A successful client/adviser relationship is 50% about investments and 50% about trust, according to Stacey Haefele, CEO of HNW, a marketing and technology firm.

And if an adviser shares a strong relationship with his client, it can actually buffer poor market performance, she said during a media breakfast with HNW and Ameriprise Financial.

“Relationships are really at the heart of what advisers are enabled to do,” said Kim Sharan, president of financial planning and wealth strategies/chief marketing officer at Ameriprise.

The foundation of trust between the adviser and client lies in transparency, she said. Advisers must simplify information and speak in the client’s language, as well as show that they can identify with the client.

Firms should enable advisers to create a personal, authentic brand that makes clients and prospective clients feel like they know the adviser or share common interests with him. Sharan told a story about a prospective client who used Ameriprise’s adviser search capability and found an adviser with a shared interest in horse rescue, which prompted the prospect to call the adviser.

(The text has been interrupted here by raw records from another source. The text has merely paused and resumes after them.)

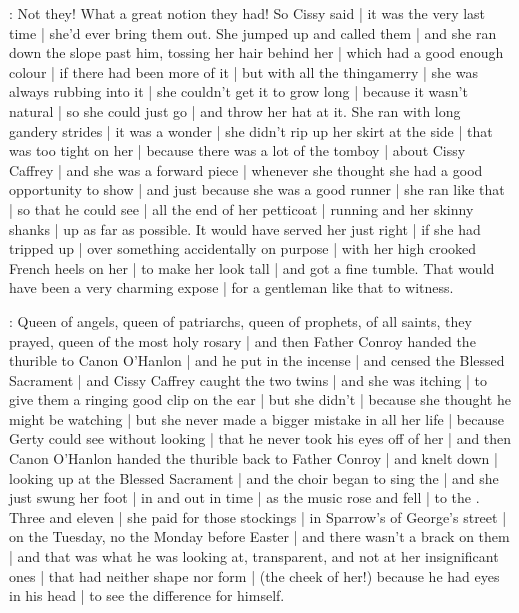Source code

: :
Not they!
What a great notion
they had!
So Cissy said |
it was the very last time |
she'd ever bring them out.
She jumped up and called them |
and she ran down the slope past him,
tossing her hair behind her |
which had a good enough colour |
if there had been more of it |
but with all the thingamerry |
she was always rubbing into it |
she couldn't get it to grow long |
because it wasn't natural |
so she could just go |
and throw her hat at it.
She ran with long gandery strides |
it was a wonder |
she didn't rip up her skirt at the side |
that was too tight on her |%
because there was a lot of the tomboy |
about Cissy Caffrey |
and she was a forward piece |
whenever she thought
she had a good opportunity to show |
and just because she was a good runner |
she ran like that |
so that he could see |
all the end of her petticoat |
running and her skinny shanks |
up as far as possible.
It would have served her just right |
if she had tripped up |
over something accidentally on purpose |
with her high crooked French heels on her |
to make her look tall |
and got a fine tumble.
That would have been
a very charming expose |
for a gentleman like that
to witness.

:
Queen of angels,
queen of patriarchs,
queen of prophets,
of all saints,
they prayed,
queen of the most holy rosary |%
and then Father Conroy
handed the thurible
to Canon O'Hanlon |
and he put in the incense |
and censed the Blessed Sacrament |
and Cissy Caffrey caught the two twins |
and she was itching |
to give them a ringing good clip on the ear |
but she didn't |
because she thought
he might be watching |
but she never made a bigger mistake in all her life |
because Gerty could see without looking |
that he never took his eyes off of her |
and then Canon O'Hanlon
handed the thurible
back to Father Conroy |
and knelt down |
looking up at the Blessed Sacrament |
and the choir
began to sing the  |
and she just swung her foot |
in and out in time |
as the music rose and fell |
to the .
Three and eleven |
she paid for those stockings |%
in Sparrow's of George's street |
on the Tuesday,
no the Monday before Easter |
and there wasn't a brack on them |
and that was what he was looking at,
transparent,
and not at her insignificant ones |
that had neither shape nor form |
(the cheek of her!)
because he had eyes in his head |
to see the difference
for himself.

It’s also important for advisers to personalize the marketing and sales information they send to clients and prospects. According to HNW’s survey of “high-touch” sales professionals (e.g., advisers, relationship managers, agents, client service representatives or other relationship sales professionals), 45% said they currently have the ability to personalize marketing and sales materials for their clients (by name, type of clients or other characteristics). Thirty-one percent of these sales professionals said they don’t have the ability to personalize the marketing materials they send to clients, but would like to.

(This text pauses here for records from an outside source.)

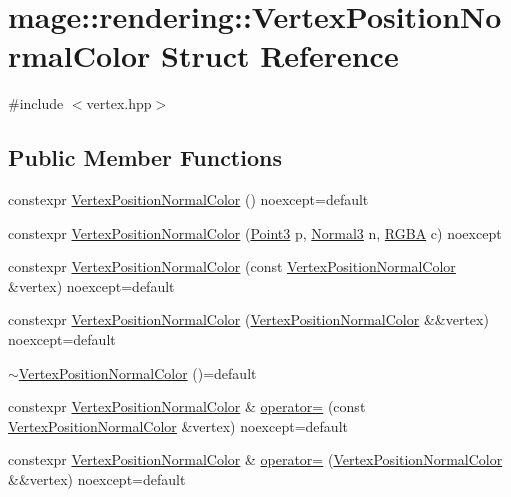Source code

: \hypertarget{structmage_1_1rendering_1_1_vertex_position_normal_color}{}\section{mage\+:\+:rendering\+:\+:Vertex\+Position\+Normal\+Color Struct Reference}
\label{structmage_1_1rendering_1_1_vertex_position_normal_color}


{\ttfamily \#include $<$vertex.\+hpp$>$}

\subsection*{Public Member Functions}
\begin{DoxyCompactItemize}
\item 
constexpr \hyperlink{structmage_1_1rendering_1_1_vertex_position_normal_color_af43537af55a5ed53f4828b5e7ea0f5c2}{Vertex\+Position\+Normal\+Color} () noexcept=default
\item 
constexpr \hyperlink{structmage_1_1rendering_1_1_vertex_position_normal_color_aff58865387d88b7aa3b40b76eb476850}{Vertex\+Position\+Normal\+Color} (\hyperlink{structmage_1_1_point3}{Point3} p, \hyperlink{structmage_1_1_normal3}{Normal3} n, \hyperlink{structmage_1_1_r_g_b_a}{R\+G\+BA} c) noexcept
\item 
constexpr \hyperlink{structmage_1_1rendering_1_1_vertex_position_normal_color_ae5112aeadb68fc216e58168600417e31}{Vertex\+Position\+Normal\+Color} (const \hyperlink{structmage_1_1rendering_1_1_vertex_position_normal_color}{Vertex\+Position\+Normal\+Color} \&vertex) noexcept=default
\item 
constexpr \hyperlink{structmage_1_1rendering_1_1_vertex_position_normal_color_ac6247b996c107e6daa2204f98d38b2a9}{Vertex\+Position\+Normal\+Color} (\hyperlink{structmage_1_1rendering_1_1_vertex_position_normal_color}{Vertex\+Position\+Normal\+Color} \&\&vertex) noexcept=default
\item 
\hyperlink{structmage_1_1rendering_1_1_vertex_position_normal_color_af78e3787e0971664a9114cdf4335101c}{$\sim$\+Vertex\+Position\+Normal\+Color} ()=default
\item 
constexpr \hyperlink{structmage_1_1rendering_1_1_vertex_position_normal_color}{Vertex\+Position\+Normal\+Color} \& \hyperlink{structmage_1_1rendering_1_1_vertex_position_normal_color_ae3bdf697f0dae8b01b43c6a8249ee817}{operator=} (const \hyperlink{structmage_1_1rendering_1_1_vertex_position_normal_color}{Vertex\+Position\+Normal\+Color} \&vertex) noexcept=default
\item 
constexpr \hyperlink{structmage_1_1rendering_1_1_vertex_position_normal_color}{Vertex\+Position\+Normal\+Color} \& \hyperlink{structmage_1_1rendering_1_1_vertex_position_normal_color_a2528c797701a7102e6895d5c5d04cf27}{operator=} (\hyperlink{structmage_1_1rendering_1_1_vertex_position_normal_color}{Vertex\+Position\+Normal\+Color} \&\&vertex) noexcept=default
\end{DoxyCompactItemize}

Companies must foster success by enabling technology that allows advisers to communicate with clients and prospects. Ameriprise provides pre-packaged, compliance-approved marketing materials that are tailored by location, Sharan said. “So what plays in New York City may not necessarily play in St. Louis.”

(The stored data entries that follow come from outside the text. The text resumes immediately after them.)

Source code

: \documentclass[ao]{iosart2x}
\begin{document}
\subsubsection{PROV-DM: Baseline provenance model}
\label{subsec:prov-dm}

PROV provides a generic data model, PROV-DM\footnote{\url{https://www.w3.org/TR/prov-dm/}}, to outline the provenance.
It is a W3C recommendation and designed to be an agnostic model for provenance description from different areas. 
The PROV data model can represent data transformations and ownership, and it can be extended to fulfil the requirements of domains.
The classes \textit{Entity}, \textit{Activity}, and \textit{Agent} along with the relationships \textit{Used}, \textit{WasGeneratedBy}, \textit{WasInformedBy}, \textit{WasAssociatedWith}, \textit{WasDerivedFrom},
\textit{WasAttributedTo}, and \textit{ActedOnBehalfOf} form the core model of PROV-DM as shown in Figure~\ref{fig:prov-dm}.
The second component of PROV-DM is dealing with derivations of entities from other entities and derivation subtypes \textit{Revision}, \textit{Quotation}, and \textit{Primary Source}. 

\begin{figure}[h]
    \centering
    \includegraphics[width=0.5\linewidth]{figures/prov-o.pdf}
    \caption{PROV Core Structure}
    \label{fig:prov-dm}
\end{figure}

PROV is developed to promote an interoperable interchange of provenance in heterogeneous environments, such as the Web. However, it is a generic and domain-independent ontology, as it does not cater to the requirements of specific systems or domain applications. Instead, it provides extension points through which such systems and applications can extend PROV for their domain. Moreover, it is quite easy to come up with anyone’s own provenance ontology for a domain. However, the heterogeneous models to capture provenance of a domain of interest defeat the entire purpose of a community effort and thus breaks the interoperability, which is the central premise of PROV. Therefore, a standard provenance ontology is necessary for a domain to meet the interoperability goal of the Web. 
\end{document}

Ameriprise is also ramping up its social media efforts—Sharan said 70% of its advisers now have access to a basic LinkedIn profile. “In order to move our clients online, we need to move our advisers online,” she said.

This “modernization” of the financial industry is crucial to a company’s success, as Sharan noted that clients and prospects expect the same from financial firms as they do from companies in other industries. Clients want to interact with advisers on their own terms, and they want the entire process to be easy, she concluded.

HNW’s survey was conducted online in April 2013 and polled 205 high-touch sales professionals nationwide.